The WhereAVR using ATmega8 microcontroller

Introduction

The WhereAVR is a small, lightweight, low-power, and low-cost APRS tracker with a full compliment of analog and digital I/O, as well as the ability to decode ax.25 packets. This allows for the reception of remote commands without the need for a “real” TNC. It is designed to hook directly to the speaker and microphone jacks of a handheld radio. One caveat, however, is that it currently doesn’t have a spiffy configuration utility. I’m not into windows programming yet, so that feature will have to wait. 🙂

Background Information

Inspiration for this project stemms from recent activity with a local college, The University of Alabama in Huntsville, and their high-altitude balloon projects. As part of the electrical engineering senior design course, students propose, design, and build a series of experiments which are routinely lifted to 95,000 feet and above.
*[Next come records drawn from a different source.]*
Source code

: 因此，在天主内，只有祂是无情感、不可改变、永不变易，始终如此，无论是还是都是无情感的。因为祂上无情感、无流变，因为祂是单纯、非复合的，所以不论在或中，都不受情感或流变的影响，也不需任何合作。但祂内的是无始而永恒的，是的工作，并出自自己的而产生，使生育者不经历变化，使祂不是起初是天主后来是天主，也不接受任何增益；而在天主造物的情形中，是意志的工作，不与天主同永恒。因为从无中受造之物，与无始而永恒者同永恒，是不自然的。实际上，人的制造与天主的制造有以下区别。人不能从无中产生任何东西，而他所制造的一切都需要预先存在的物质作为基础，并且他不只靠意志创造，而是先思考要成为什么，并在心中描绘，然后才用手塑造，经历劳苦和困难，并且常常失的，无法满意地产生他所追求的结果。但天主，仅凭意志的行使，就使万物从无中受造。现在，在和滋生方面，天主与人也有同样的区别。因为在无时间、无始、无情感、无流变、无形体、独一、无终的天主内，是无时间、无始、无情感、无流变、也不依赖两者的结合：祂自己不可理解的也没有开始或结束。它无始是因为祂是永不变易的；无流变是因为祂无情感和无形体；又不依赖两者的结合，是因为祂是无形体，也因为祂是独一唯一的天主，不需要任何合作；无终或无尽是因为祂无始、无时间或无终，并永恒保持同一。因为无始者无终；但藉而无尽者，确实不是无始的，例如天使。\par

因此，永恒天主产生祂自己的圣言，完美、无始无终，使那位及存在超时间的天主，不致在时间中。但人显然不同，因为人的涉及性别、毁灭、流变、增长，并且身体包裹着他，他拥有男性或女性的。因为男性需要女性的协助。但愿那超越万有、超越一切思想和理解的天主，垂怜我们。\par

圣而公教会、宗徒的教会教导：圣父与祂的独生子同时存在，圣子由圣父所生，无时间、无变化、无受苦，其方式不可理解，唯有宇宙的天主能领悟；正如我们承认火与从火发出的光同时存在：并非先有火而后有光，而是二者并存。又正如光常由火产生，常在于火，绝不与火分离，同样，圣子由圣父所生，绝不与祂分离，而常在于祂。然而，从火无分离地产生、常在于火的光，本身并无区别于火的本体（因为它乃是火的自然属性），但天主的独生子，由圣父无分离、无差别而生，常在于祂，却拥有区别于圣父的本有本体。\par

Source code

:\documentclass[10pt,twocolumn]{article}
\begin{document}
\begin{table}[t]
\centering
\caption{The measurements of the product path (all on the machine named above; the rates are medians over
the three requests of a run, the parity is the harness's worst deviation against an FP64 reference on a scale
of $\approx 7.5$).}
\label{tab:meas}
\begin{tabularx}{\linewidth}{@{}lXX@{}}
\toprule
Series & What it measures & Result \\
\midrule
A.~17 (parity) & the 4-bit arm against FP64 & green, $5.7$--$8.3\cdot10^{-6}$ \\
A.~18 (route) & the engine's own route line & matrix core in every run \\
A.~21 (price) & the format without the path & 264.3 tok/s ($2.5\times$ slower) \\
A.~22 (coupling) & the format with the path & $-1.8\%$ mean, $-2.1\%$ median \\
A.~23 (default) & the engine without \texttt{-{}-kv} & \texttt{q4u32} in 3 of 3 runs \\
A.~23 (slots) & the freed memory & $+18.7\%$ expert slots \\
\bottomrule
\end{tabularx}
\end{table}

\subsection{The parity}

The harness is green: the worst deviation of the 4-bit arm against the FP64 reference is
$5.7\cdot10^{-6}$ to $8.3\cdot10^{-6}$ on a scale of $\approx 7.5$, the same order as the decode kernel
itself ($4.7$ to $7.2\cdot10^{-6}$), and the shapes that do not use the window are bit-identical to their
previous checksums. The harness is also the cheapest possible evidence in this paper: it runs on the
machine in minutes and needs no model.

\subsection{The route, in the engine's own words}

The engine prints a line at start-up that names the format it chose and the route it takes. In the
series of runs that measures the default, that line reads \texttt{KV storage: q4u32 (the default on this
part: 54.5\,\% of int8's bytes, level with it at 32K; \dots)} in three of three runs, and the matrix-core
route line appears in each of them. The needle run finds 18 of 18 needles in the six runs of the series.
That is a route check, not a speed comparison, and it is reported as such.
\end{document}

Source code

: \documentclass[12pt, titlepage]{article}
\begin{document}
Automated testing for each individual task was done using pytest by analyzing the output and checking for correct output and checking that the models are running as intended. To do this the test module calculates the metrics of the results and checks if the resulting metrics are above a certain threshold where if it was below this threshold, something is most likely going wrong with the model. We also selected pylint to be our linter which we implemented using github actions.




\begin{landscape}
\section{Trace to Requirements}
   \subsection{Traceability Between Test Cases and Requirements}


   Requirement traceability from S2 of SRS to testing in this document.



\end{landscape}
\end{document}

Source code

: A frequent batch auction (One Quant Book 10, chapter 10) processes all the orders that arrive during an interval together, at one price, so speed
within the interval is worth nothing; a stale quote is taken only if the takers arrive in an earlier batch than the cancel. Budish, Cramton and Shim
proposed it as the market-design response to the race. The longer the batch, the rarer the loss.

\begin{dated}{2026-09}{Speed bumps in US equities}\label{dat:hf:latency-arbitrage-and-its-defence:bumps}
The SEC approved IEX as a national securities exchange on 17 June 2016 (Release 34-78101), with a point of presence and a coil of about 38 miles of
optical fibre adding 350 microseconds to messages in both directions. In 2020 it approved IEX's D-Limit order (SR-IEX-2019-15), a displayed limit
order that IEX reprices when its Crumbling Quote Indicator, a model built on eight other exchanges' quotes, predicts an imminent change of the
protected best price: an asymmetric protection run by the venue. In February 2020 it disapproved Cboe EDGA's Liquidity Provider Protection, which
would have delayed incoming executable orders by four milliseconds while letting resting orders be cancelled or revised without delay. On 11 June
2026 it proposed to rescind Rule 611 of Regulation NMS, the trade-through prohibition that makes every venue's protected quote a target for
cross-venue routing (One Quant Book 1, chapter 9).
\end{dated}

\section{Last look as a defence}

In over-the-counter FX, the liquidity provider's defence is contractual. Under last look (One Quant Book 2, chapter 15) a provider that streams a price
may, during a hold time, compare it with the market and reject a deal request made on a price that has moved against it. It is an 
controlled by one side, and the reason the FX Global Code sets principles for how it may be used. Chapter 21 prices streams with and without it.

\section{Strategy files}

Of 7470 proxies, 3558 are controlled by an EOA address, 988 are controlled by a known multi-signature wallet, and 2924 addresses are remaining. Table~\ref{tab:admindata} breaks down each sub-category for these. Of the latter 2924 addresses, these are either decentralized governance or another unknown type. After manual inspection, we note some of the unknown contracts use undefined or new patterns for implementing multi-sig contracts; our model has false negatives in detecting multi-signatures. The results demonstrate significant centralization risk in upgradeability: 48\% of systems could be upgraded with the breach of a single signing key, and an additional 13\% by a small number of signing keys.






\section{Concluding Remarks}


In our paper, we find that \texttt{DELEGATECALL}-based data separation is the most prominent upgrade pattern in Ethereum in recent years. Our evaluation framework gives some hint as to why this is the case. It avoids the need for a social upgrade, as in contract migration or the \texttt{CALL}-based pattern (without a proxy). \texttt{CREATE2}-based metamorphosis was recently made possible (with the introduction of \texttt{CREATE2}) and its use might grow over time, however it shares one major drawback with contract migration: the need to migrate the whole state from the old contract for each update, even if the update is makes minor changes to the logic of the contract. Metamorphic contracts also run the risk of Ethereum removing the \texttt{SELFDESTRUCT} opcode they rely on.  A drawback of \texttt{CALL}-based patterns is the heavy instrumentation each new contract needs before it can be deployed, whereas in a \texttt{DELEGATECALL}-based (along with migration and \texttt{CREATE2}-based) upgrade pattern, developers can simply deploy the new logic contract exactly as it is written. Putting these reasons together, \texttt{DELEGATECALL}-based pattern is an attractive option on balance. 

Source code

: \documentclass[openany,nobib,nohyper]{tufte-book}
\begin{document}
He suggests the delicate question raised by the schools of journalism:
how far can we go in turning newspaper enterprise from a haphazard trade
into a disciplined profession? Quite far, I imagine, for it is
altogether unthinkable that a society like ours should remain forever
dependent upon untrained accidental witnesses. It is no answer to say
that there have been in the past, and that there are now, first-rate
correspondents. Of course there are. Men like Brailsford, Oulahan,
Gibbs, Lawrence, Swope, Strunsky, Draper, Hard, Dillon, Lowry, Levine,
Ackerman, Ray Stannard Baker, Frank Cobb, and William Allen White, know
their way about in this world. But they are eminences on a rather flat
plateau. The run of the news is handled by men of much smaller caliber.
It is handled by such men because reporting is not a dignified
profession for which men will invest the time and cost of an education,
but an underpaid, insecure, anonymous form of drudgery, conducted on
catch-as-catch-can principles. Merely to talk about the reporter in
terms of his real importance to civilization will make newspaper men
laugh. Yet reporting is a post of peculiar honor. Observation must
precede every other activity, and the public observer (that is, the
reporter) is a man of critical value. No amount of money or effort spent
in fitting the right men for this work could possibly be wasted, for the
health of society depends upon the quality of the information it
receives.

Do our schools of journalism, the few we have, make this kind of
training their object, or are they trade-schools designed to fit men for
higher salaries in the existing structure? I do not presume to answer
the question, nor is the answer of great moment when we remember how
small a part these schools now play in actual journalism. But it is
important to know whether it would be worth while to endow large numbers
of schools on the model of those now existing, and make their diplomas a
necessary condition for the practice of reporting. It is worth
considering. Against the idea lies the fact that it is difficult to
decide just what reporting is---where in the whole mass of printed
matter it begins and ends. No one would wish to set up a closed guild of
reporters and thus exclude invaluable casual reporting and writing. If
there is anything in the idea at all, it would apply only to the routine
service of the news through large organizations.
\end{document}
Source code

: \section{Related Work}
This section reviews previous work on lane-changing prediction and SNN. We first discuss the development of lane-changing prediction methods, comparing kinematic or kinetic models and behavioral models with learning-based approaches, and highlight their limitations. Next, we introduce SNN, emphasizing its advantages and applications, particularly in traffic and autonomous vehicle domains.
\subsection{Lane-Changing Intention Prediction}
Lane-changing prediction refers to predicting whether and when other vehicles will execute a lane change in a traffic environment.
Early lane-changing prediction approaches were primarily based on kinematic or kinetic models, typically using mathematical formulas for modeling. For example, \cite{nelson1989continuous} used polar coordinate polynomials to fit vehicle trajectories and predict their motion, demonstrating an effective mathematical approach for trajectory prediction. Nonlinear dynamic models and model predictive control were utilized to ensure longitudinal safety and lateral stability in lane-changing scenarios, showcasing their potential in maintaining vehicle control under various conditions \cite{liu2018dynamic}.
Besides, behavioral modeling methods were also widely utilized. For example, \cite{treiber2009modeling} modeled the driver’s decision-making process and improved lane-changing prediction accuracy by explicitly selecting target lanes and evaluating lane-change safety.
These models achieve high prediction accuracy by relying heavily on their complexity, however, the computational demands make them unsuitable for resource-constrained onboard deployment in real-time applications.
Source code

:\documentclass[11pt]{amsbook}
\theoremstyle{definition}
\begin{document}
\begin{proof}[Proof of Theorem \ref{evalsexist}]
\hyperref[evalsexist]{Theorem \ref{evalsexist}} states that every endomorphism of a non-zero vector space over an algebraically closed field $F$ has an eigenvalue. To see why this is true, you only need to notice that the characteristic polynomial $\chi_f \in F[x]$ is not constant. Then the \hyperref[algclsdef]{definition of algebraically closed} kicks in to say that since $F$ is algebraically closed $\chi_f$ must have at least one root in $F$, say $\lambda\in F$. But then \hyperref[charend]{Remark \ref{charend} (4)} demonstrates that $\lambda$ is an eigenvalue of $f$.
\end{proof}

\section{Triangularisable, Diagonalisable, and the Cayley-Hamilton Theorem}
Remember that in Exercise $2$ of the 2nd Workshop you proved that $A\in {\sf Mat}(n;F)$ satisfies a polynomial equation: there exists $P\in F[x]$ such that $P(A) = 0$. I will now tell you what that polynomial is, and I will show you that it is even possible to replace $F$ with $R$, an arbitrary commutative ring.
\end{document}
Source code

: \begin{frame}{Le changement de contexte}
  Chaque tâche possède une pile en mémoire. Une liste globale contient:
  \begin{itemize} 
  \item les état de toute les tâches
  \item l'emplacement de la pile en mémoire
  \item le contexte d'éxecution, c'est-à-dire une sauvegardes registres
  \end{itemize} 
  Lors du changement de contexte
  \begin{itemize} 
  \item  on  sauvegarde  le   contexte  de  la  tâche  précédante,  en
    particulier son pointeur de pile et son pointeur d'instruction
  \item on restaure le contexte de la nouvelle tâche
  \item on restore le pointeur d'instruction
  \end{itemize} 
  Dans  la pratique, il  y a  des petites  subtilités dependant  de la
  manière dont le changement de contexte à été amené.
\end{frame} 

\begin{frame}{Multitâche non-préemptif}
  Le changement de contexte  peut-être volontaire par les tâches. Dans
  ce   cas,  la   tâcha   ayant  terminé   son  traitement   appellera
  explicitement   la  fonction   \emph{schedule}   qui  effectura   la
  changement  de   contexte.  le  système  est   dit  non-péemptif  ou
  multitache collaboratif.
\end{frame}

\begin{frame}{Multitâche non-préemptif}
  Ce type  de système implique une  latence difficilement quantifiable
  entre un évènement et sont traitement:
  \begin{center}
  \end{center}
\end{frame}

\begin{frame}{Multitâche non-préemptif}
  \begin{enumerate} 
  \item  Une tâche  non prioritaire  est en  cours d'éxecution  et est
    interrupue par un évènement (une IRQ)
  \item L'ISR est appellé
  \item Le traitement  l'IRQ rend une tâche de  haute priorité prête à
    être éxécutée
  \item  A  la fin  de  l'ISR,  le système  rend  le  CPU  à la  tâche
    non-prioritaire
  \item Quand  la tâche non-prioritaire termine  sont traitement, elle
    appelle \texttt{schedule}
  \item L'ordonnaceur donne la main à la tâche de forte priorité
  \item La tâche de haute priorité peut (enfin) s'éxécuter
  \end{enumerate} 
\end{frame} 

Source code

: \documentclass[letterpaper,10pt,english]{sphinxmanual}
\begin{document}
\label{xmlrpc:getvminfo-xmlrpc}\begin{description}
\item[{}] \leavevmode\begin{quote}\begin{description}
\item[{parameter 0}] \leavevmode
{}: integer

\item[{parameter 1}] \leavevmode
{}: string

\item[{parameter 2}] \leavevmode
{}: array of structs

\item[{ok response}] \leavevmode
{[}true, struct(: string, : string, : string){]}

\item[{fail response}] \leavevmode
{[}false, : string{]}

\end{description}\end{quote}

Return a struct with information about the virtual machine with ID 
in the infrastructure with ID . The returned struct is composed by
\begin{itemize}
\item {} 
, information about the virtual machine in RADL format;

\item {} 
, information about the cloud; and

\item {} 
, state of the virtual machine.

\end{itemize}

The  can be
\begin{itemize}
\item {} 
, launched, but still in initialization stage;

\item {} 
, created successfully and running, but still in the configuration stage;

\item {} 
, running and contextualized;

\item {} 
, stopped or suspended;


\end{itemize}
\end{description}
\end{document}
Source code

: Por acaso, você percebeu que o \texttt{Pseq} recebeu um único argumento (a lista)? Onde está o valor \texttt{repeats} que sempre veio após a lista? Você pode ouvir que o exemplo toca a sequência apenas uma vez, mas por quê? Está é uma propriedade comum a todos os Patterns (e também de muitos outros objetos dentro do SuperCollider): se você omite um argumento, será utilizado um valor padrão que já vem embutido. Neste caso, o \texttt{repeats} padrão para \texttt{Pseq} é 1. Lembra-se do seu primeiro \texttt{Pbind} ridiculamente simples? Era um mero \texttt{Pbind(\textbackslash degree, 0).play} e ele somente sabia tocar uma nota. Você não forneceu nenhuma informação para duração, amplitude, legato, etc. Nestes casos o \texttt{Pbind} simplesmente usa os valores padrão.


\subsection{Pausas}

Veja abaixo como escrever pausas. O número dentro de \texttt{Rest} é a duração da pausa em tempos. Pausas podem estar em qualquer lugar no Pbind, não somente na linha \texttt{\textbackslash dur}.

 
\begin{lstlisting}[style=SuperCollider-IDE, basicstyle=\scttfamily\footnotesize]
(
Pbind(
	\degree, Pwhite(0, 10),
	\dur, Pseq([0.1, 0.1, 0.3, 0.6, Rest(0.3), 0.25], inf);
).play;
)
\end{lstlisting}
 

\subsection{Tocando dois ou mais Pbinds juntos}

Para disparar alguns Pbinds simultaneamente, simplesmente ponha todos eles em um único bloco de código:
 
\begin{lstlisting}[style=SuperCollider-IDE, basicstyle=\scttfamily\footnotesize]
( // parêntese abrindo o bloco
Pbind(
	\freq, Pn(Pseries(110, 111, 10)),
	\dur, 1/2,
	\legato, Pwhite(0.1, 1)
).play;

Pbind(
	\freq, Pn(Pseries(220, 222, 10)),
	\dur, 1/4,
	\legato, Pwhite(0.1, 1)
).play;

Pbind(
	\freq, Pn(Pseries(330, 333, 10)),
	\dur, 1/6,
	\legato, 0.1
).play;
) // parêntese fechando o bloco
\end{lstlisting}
A common package on every flight is a “communications package”, which houses a radio, tnc, and battery pack. The TNC is a Kantronics KPC3 Plus which they use for GPS tracking and telemetry, as well as attempting to initiate a cut-down commands. The problem is that the TNC seems to be a point of contention, often causing much consternation.
Since I too enjoy ballooning, I set out to design a board which could be interfaced to a GPS receiver and used as a tracker, could also send telemetry, and possibly even decode packets in order to command actions in the payload. Naturally, it would also have applications in remote monitoring such as weather stations, repeater control, actuation in difficult to access areas, etc. My goals for the board were for it to be cheap, low power, and light, as well as dependable and easy to reproduce. Oh, one more thing… I did NOT want to have to use an MX614!

Design

Hardware Components

From the start, I knew I would be designing the board around the Atmel ATmega8. And there are several reasons for this. I have had a lot of luck using the ATmega8 in prior projects and find it easy to program. It can be programmed in-circuit, has a variety of built-in functions, and runs blazingly fast. I had also found it to operate in extreme conditions just fine – a situation I’d be subjecting it to at -30 degrees Celcius on balloon flights. Finally, the price of around $3.00 each makes them nearly disposable.
Beyond the microprocessor itself, there are a couple active components and a handful of passives. Some of the components are for direct microprocessor support – the 14.7456 MHz crystal being one. But most components are in support of additional features. They can be left off the design if the feature they support is not desired. I’ll discuss the sections of the schematic further below: I have a couple LED’s for transmit and DCD detect indication, and a level converter for the GPS receiver. There is also a section set aside for loading voltage dividers in order to scale inputs to send into the analog-to-digital converter.

Audio Modulator

Like the other trackers, I chose to generate the 1200-baud audio signal using a straightforward resitor digital-to-analog ladder. By presenting a rising or falling binary value on the port connected to the resistors, an analog signal is generated. With the proper software, you can generate nice sine-waves used to modulate the carrier transmitted by a radio. The output of this d-to-a converter is hooked to the radio microphone jack.

Audio “Demodulator”

I also wanted to decode pakcet as well, remember? To that end I chose to build a simple zero-crossing audio signal detector using the internal comparator of the ATmega8. The incomming signal is capacitively coupled to the center of a voltage divider running from power to ground. This point is then connected to one of the camarator input pins of the microprocessor. This divider is set to a voltage very near to a 1.25v bandgap reference, which is contained in the chip and is chosen via software as the other input to the comparator. In this arrangement, every time the incoming signal passes through “zero” volts, the internal comparator triggers a software interrupt. For pure sinewaves, this “zero-crossing” occurs twice per cycle. By measuring the period between interrupts, I can tell the incomming audio frequency.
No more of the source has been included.